Saved entries
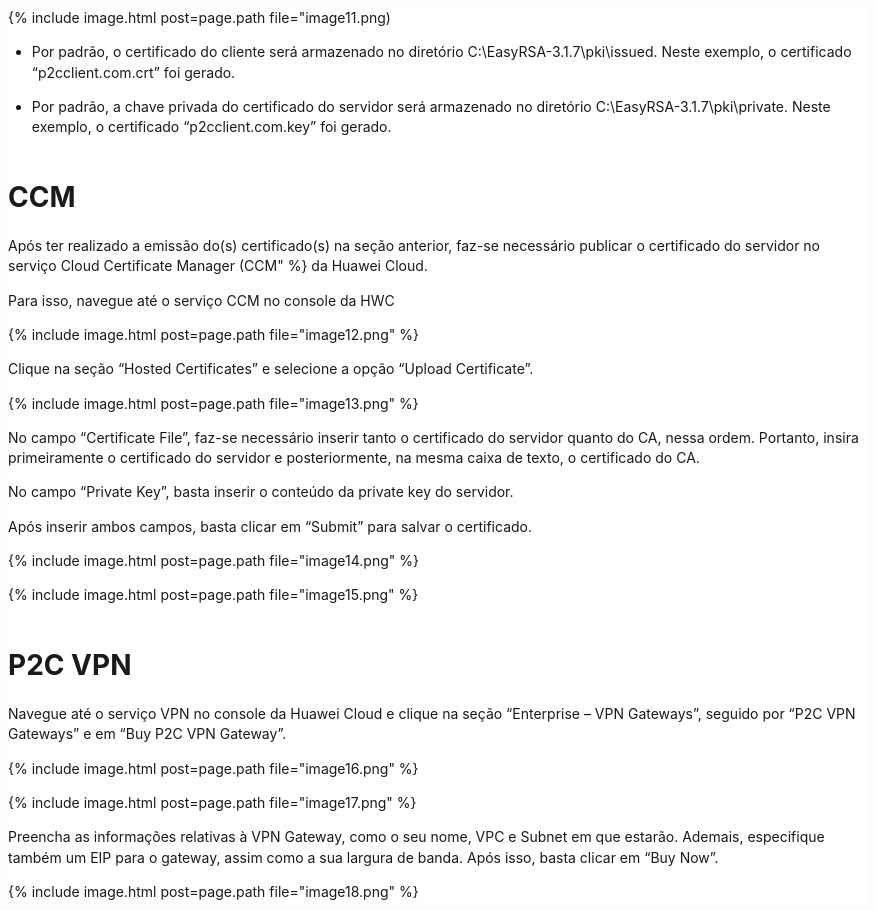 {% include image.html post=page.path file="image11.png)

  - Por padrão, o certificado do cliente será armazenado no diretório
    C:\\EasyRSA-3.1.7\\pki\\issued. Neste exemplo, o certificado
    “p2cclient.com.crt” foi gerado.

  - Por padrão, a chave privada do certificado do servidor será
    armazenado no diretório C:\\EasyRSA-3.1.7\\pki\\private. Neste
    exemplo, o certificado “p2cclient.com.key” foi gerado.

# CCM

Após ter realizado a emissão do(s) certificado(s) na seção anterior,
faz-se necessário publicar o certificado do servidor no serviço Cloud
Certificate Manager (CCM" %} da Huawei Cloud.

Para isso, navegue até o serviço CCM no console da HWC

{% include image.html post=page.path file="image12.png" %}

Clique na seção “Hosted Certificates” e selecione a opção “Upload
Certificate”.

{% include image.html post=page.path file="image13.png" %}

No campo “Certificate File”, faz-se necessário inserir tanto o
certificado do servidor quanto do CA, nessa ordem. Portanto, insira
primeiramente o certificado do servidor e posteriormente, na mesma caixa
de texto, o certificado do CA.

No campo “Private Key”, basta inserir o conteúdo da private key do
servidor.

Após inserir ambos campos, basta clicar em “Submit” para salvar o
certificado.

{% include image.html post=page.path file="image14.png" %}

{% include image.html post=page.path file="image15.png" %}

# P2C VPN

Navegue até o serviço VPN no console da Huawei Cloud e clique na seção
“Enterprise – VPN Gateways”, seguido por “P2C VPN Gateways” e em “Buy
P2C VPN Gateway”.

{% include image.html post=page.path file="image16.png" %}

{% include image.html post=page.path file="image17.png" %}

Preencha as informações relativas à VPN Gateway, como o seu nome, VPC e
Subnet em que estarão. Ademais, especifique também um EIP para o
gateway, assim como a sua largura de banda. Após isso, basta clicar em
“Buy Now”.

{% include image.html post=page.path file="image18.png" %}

Exercise requirements:
Using the records above, count the lines containing "como". Give no words besides the number.

Result:
2